During last Passover 2009, Arts Inside The Open Tent presented an alternative, creative Passover Seder as Art, promoting alternative access to the Passover experience. In conjunction with its exhibition, Growing Up Comix: JT Waldman, in partnership with Art Center/South Florida, the Seder As Art tied-in the graphic novelist’s piece Four Children, originally commissioned by Nextbook, while engaging artists in a variety of media (performing, media and visual arts) with their own interpretations of parts of the Haggadah.
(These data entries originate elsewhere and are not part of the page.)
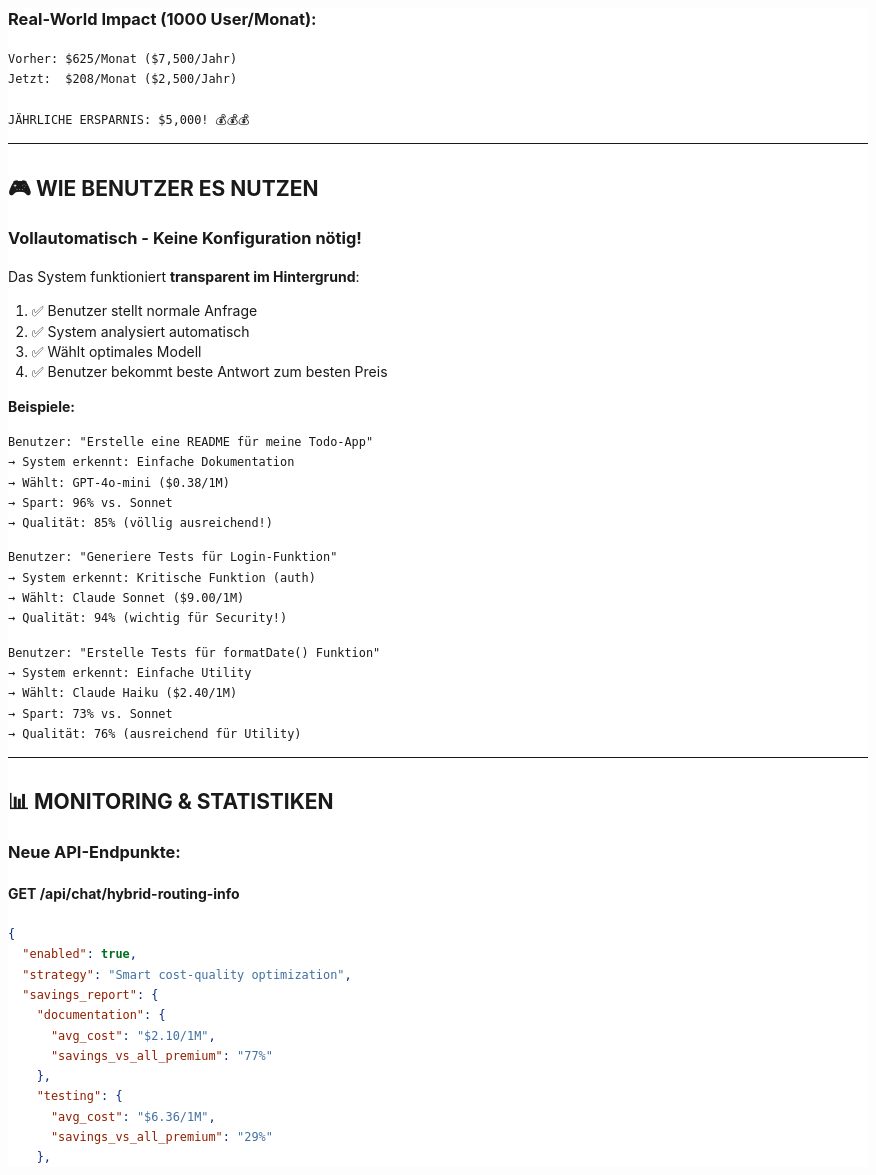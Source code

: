 ### **Real-World Impact (1000 User/Monat):**
```
Vorher: $625/Monat ($7,500/Jahr)
Jetzt:  $208/Monat ($2,500/Jahr)

JÄHRLICHE ERSPARNIS: $5,000! 💰💰💰
```

---

## 🎮 WIE BENUTZER ES NUTZEN

### **Vollautomatisch - Keine Konfiguration nötig!**

Das System funktioniert **transparent im Hintergrund**:

1. ✅ Benutzer stellt normale Anfrage
2. ✅ System analysiert automatisch
3. ✅ Wählt optimales Modell
4. ✅ Benutzer bekommt beste Antwort zum besten Preis

**Beispiele:**

```
Benutzer: "Erstelle eine README für meine Todo-App"
→ System erkennt: Einfache Dokumentation
→ Wählt: GPT-4o-mini ($0.38/1M)
→ Spart: 96% vs. Sonnet
→ Qualität: 85% (völlig ausreichend!)
```

```
Benutzer: "Generiere Tests für Login-Funktion"
→ System erkennt: Kritische Funktion (auth)
→ Wählt: Claude Sonnet ($9.00/1M)
→ Qualität: 94% (wichtig für Security!)
```

```
Benutzer: "Erstelle Tests für formatDate() Funktion"
→ System erkennt: Einfache Utility
→ Wählt: Claude Haiku ($2.40/1M)
→ Spart: 73% vs. Sonnet
→ Qualität: 76% (ausreichend für Utility)
```

---

## 📊 MONITORING & STATISTIKEN

### **Neue API-Endpunkte:**

#### **GET /api/chat/hybrid-routing-info**
```json
{
  "enabled": true,
  "strategy": "Smart cost-quality optimization",
  "savings_report": {
    "documentation": {
      "avg_cost": "$2.10/1M",
      "savings_vs_all_premium": "77%"
    },
    "testing": {
      "avg_cost": "$6.36/1M",
      "savings_vs_all_premium": "29%"
    },
```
Participating artists were Kevin Arrow Andrea Askowitz, Hannah Lasky, Zammy Migdal, Rhonda Mitrani, Carmel Ophir & Howard Davis, and JT Waldman.

Seder As Art stood out as a successful interdisciplinary art experience not only because it relied on the intermix of a variety of disciplines, but also because of its play between art and audience – an experiential reinterpretation of tradition. The project served as a virtual aesthetic Seder which took guests (otherwise known as on Second Saturday gallery night art enthusiasts prowling the Design District’s offerings) through aspects of the traditional Passover Seder from the memory and nostalgia referenced in a mixed-media installation, My Matzo by Zammy Migdal to through a literal figurative print of a halo-ed Elijah by Hannah Lasky. Like an actual Seder, the project prodded and struck deep to provoke questions and stirred guests to examine contemporary issues in the face of the historical story of the journey from the narrow place of oppression to redemption.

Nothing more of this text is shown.